DATA SUPPLIED:
BEGIN

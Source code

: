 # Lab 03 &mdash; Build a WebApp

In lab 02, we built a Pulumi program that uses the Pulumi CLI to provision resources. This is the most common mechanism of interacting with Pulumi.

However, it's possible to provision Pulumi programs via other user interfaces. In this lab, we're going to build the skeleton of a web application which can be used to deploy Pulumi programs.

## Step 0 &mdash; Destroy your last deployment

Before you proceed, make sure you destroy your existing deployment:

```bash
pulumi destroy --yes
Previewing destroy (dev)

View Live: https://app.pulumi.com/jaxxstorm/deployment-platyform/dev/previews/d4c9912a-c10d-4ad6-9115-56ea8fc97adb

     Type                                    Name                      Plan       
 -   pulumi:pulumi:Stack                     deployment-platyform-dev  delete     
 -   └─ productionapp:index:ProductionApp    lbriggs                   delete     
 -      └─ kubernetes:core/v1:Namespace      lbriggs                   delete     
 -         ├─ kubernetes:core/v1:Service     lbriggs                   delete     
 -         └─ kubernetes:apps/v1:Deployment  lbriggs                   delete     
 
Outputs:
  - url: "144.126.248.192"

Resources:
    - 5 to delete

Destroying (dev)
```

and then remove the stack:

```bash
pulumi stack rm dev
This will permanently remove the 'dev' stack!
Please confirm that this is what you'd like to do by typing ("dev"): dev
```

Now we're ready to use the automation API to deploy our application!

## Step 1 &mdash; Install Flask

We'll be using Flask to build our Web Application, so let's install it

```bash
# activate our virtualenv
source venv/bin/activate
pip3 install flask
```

END

WHAT YOU WILL DO: Pick out and copy the lines of the material that include the word "remove".

WRITTEN RESPONSE:
and then remove the stack:
This will permanently remove the 'dev' stack!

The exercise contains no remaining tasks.